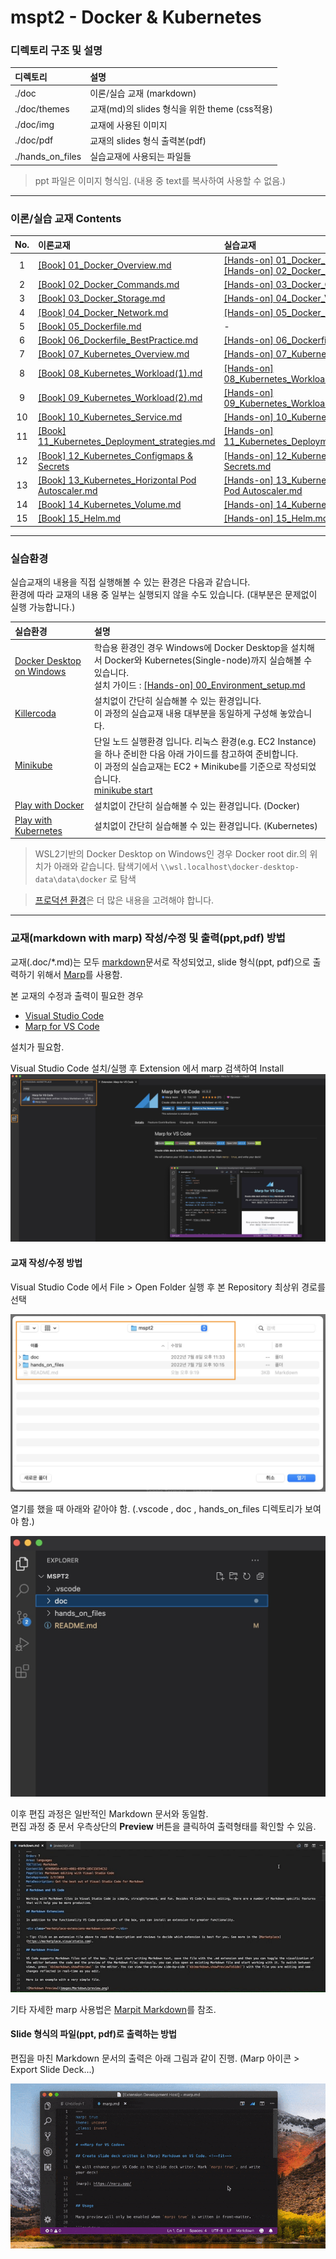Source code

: # mspt2 - Docker & Kubernetes

### 디렉토리 구조 및 설명
| 디렉토리 | 설명 |
| :--- | :--- |
| ./doc | 이론/실습 교재 (markdown) |
| ./doc/themes | 교재(md)의 slides 형식을 위한 theme (css적용) |
| ./doc/img | 교재에 사용된 이미지 |
| ./doc/pdf | 교재의 slides 형식 출력본(pdf) |
| ./hands_on_files | 실습교재에 사용되는 파일들 |

> ppt 파일은 이미지 형식임. (내용 중 text를 복사하여 사용할 수 없음.)

---

### 이론/실습 교재 Contents

| No. | 이론교재 | 실습교재 |
| :---: | :--- | :--- |
|  1 | [[Book] 01_Docker_Overview.md](./doc/%5BBook%5D%2001_Docker_Overview.md)                                             | [[Hands-on] 01_Docker_Intro.md](./doc/%5BHands-on%5D%2001_Docker_Intro.md)<br>[[Hands-on] 02_Docker_Layers.md](./doc/%5BHands-on%5D%2002_Docker_Layers.md) |
|  2 | [[Book] 02_Docker_Commands.md](./doc/%5BBook%5D%2002_Docker_Commands.md)                                             | [[Hands-on] 03_Docker_Commands.md](./doc/%5BHands-on%5D%2003_Docker_Commands.md)                                                                         |
|  3 | [[Book] 03_Docker_Storage.md](./doc/%5BBook%5D%2003_Docker_Storage.md)                                               | [[Hands-on] 04_Docker_Volumes.md](./doc/%5BHands-on%5D%2004_Docker_Volumes.md)                                                                           |
|  4 | [[Book] 04_Docker_Network.md](./doc/%5BBook%5D%2004_Docker_Network.md)                                               | [[Hands-on] 05_Docker_Network.md](./doc/%5BHands-on%5D%2005_Docker_Network.md)                                                                           |
|  5 | [[Book] 05_Dockerfile.md](./doc/%5BBook%5D%2005_Dockerfile.md)                                                       | -                                                                                                                                                      |
|  6 | [[Book] 06_Dockerfile_BestPractice.md](./doc/%5BBook%5D%2006_Dockerfile_BestPractice.md)                             | [[Hands-on] 06_Dockerfile.md](./doc/%5BHands-on%5D%2006_Dockerfile.md)                                                                                   |
|  7 | [[Book] 07_Kubernetes_Overview.md](./doc/%5BBook%5D%2007_Kubernetes_Overview.md)                                     | [[Hands-on] 07_Kubernetes_Overview.md](./doc/%5BHands-on%5D%2007_Kubernetes_Overview.md)                                                                 |
|  8 | [[Book] 08_Kubernetes_Workload(1).md](./doc/%5BBook%5D%2008_Kubernetes_Workload(1).md)                               | [[Hands-on] 08_Kubernetes_Workload(1).md](./doc/%5BHands-on%5D%2008_Kubernetes_Workload(1).md)                                                           |
|  9 | [[Book] 09_Kubernetes_Workload(2).md](./doc/%5BBook%5D%2009_Kubernetes_Workload(2).md)                               | [[Hands-on] 09_Kubernetes_Workload(2).md](./doc/%5BHands-on%5D%2009_Kubernetes_Workload(2).md)                                                           |
| 10 | [[Book] 10_Kubernetes_Service.md](./doc/%5BBook%5D%2010_Kubernetes_Service.md)                                       | [[Hands-on] 10_Kubernetes_Service.md](./doc/%5BHands-on%5D%2010_Kubernetes_Service.md)                                                                   |
| 11 | [[Book] 11_Kubernetes_Deployment_strategies.md](./doc/%5BBook%5D%2011_Kubernetes_Deployment_strategies.md)           | [[Hands-on] 11_Kubernetes_Deployment_strategies.md](./doc/%5BHands-on%5D%2011_Kubernetes_Deployment_strategies.md)                                       |
| 12 | [[Book] 12_Kubernetes_Configmaps & Secrets](./doc/%5BBook%5D%2012_Kubernetes_ConfigMaps%20&%20Secrets.md)              | [[Hands-on] 12_Kubernetes_ConfigMaps & Secrets.md](./doc/%5BHands-on%5D%2012_Kubernetes_ConfigMaps%20&%20Secrets.md)                                     |
| 13 | [[Book] 13_Kubernetes_Horizontal Pod Autoscaler.md](./doc/%5BBook%5D%2013_Kubernetes_Horizontal%20Pod%20Autoscaler.md) | [[Hands-on] 13_Kubernetes_Horizontal Pod Autoscaler.md](./doc/%5BHands-on%5D%2013_Kubernetes_Horizontal%20Pod%20Autoscaler.md)                           |
| 14 | [[Book] 14_Kubernetes_Volume.md](./doc/%5BBook%5D%2014_Kubernetes_Volume.md)                                         | [[Hands-on] 14_Kubernetes_Volume.md](./doc/%5BHands-on%5D%2014_Kubernetes_Volume.md)                                                                     |
| 15 | [[Book] 15_Helm.md](./doc/%5BBook%5D%2015_Helm.md)                                                                   | [[Hands-on] 15_Helm.md](./doc/%5BHands-on%5D%2015_Helm.md)                                                                                               |

---

### 실습환경
실습교재의 내용을 직접 실행해볼 수 있는 환경은 다음과 같습니다.  
환경에 따라 교재의 내용 중 일부는 실행되지 않을 수도 있습니다. (대부분은 문제없이 실행 가능합니다.)

| 실습환경 | 설명 |
| :--- | :--- |
| [Docker Desktop on Windows](https://docs.docker.com/desktop/install/windows-install/) | 학습용 환경인 경우 Windows에 Docker Desktop을 설치해서 Docker와 Kubernetes(Single-node)까지 실습해볼 수 있습니다.<br>설치 가이드 : [[Hands-on] 00_Environment_setup.md](./doc/%5BHands-on%5D%2000_Environment_setup.md) |
| [Killercoda](https://killercoda.com/brian) | 설치없이 간단히 실습해볼 수 있는 환경입니다.<br>이 과정의 실습교재 내용 대부분을 동일하게 구성해 놓았습니다. |
| [Minikube](https://minikube.sigs.k8s.io/) | 단일 노드 실행환경 입니다. 리눅스 환경(e.g. EC2 Instance)을 하나 준비한 다음 아래 가이드를 참고하여 준비합니다.<br>이 과정의 실습교재는 EC2 + Minikube를 기준으로 작성되었습니다.<br>[minikube start](https://minikube.sigs.k8s.io/docs/start/) |
| [Play with Docker](https://labs.play-with-docker.com/) | 설치없이 간단히 실습해볼 수 있는 환경입니다. (Docker) |
| [Play with Kubernetes](https://labs.play-with-k8s.com/) | 설치없이 간단히 실습해볼 수 있는 환경입니다. (Kubernetes) |  

> WSL2기반의 Docker Desktop on Windows인 경우 Docker root dir.의 위치가 아래와 같습니다.
> 탐색기에서 `\\wsl.localhost\docker-desktop-data\data\docker` 로 탐색  

> [프로덕션 환경](https://kubernetes.io/ko/docs/setup/production-environment/)은 더 많은 내용을 고려해야 합니다.  

---

### 교재(markdown with marp) 작성/수정 및 출력(ppt,pdf) 방법

교재(.doc/*.md)는 모두 [markdown](https://www.markdownguide.org/)문서로 작성되었고, slide 형식(ppt, pdf)으로 출력하기 위해서 [Marp](https://marp.app/)를 사용함.

본 교재의 수정과 출력이 필요한 경우

- [Visual Studio Code](https://code.visualstudio.com/)
- [Marp for VS Code](https://marketplace.visualstudio.com/items?itemName=marp-team.marp-vscode)

설치가 필요함.

Visual Studio Code 설치/실행 후 Extension 에서 marp 검색하여 Install
![](doc/img/marp.png)


#### 교재 작성/수정 방법

Visual Studio Code 에서 File > Open Folder 실행 후 본 Repository 최상위 경로를 선택

![](doc/img/VSCode1.png)

열기를 했을 때 아래와 같아야 함. (.vscode , doc , hands_on_files 디렉토리가 보여야 함.)

![](doc/img/VSCode2.png)


이후 편집 과정은 일반적인 Markdown 문서와 동일함.  
편집 과정 중 문서 우측상단의 **Preview** 버튼을 클릭하여 출력형태를 확인할 수 있음.

![](doc/img/VSCode4.gif)

기타 자세한 marp 사용법은 [Marpit Markdown](https://marpit.marp.app/markdown)를 참조.

#### Slide 형식의 파일(ppt, pdf)로 출력하는 방법

편집을 마친 Markdown 문서의 출력은 아래 그림과 같이 진행.  (Marp 아이콘 > Export Slide Deck...)

![](doc/img/marp_export.gif)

***

Aim of the exercise -
Reproduce every line above containing "환경입니다".

Output below -
| [Killercoda](https://killercoda.com/brian) | 설치없이 간단히 실습해볼 수 있는 환경입니다.<br>이 과정의 실습교재 내용 대부분을 동일하게 구성해 놓았습니다. |
| [Play with Docker](https://labs.play-with-docker.com/) | 설치없이 간단히 실습해볼 수 있는 환경입니다. (Docker) |
| [Play with Kubernetes](https://labs.play-with-k8s.com/) | 설치없이 간단히 실습해볼 수 있는 환경입니다. (Kubernetes) |  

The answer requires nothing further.